EXERCISE DETAILS —
Please give the count of lines below with the string "iteration" in them, and no other words.

===== DATA FOR THE TASK =====

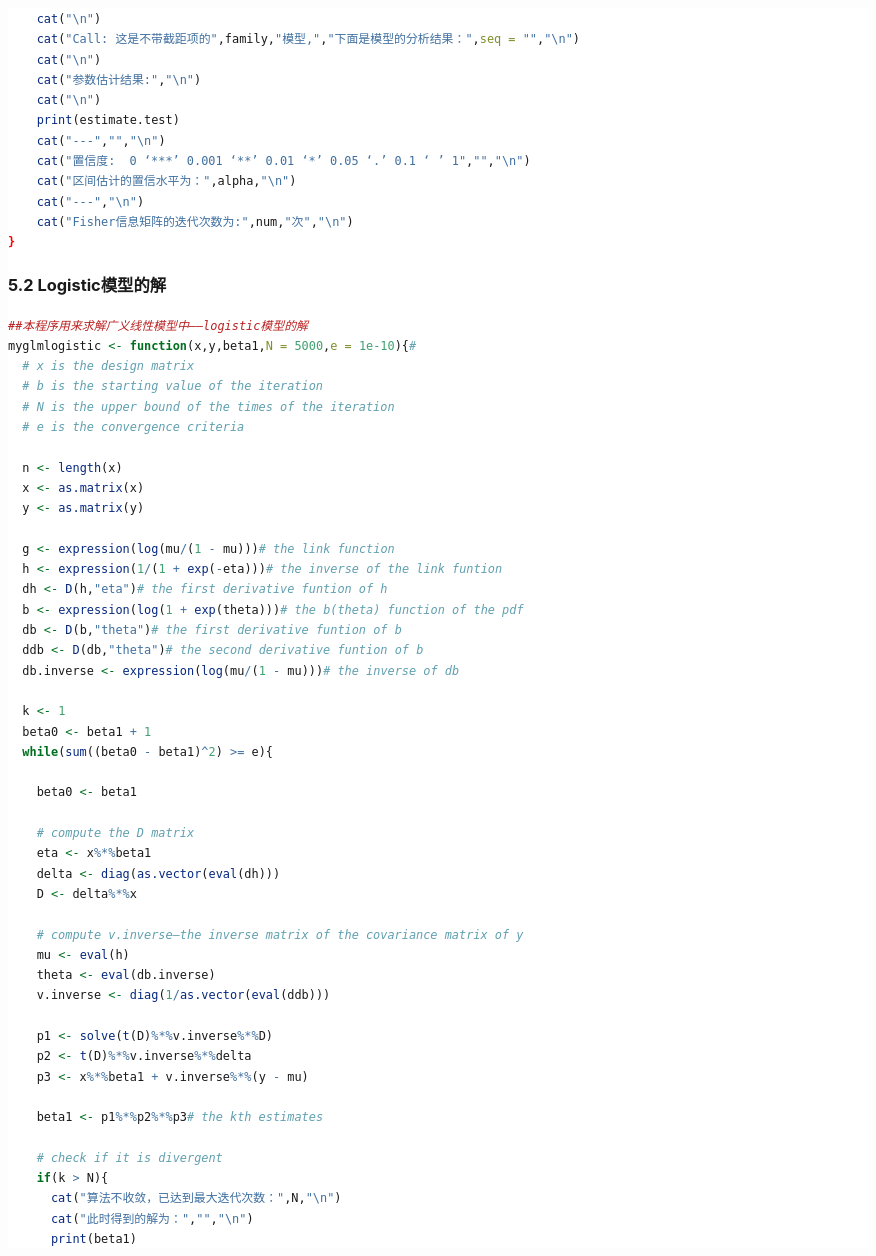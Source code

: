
 ```r
    cat("\n")
    cat("Call: 这是不带截距项的",family,"模型,","下面是模型的分析结果：",seq = "","\n")
    cat("\n")
    cat("参数估计结果:","\n")
    cat("\n")
    print(estimate.test)
    cat("---","","\n")
    cat("置信度:  0 ‘***’ 0.001 ‘**’ 0.01 ‘*’ 0.05 ‘.’ 0.1 ‘ ’ 1","","\n")
    cat("区间估计的置信水平为：",alpha,"\n")
    cat("---","\n")
    cat("Fisher信息矩阵的迭代次数为:",num,"次","\n")
}
```


### 5.2 Logistic模型的解

```r
##本程序用来求解广义线性模型中——logistic模型的解
myglmlogistic <- function(x,y,beta1,N = 5000,e = 1e-10){#
  # x is the design matrix
  # b is the starting value of the iteration
  # N is the upper bound of the times of the iteration
  # e is the convergence criteria
  
  n <- length(x)
  x <- as.matrix(x)
  y <- as.matrix(y)
  
  g <- expression(log(mu/(1 - mu)))# the link function
  h <- expression(1/(1 + exp(-eta)))# the inverse of the link funtion
  dh <- D(h,"eta")# the first derivative funtion of h
  b <- expression(log(1 + exp(theta)))# the b(theta) function of the pdf
  db <- D(b,"theta")# the first derivative funtion of b
  ddb <- D(db,"theta")# the second derivative funtion of b
  db.inverse <- expression(log(mu/(1 - mu)))# the inverse of db
  
  k <- 1
  beta0 <- beta1 + 1
  while(sum((beta0 - beta1)^2) >= e){
    
    beta0 <- beta1
    
    # compute the D matrix
    eta <- x%*%beta1
    delta <- diag(as.vector(eval(dh)))
    D <- delta%*%x
    
    # compute v.inverse—the inverse matrix of the covariance matrix of y
    mu <- eval(h)
    theta <- eval(db.inverse)
    v.inverse <- diag(1/as.vector(eval(ddb)))
    
    p1 <- solve(t(D)%*%v.inverse%*%D)
    p2 <- t(D)%*%v.inverse%*%delta
    p3 <- x%*%beta1 + v.inverse%*%(y - mu)
    
    beta1 <- p1%*%p2%*%p3# the kth estimates
    
    # check if it is divergent
    if(k > N){
      cat("算法不收敛，已达到最大迭代次数：",N,"\n")
      cat("此时得到的解为：","","\n")
      print(beta1)
```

=====

YOUR SOLUTION —
2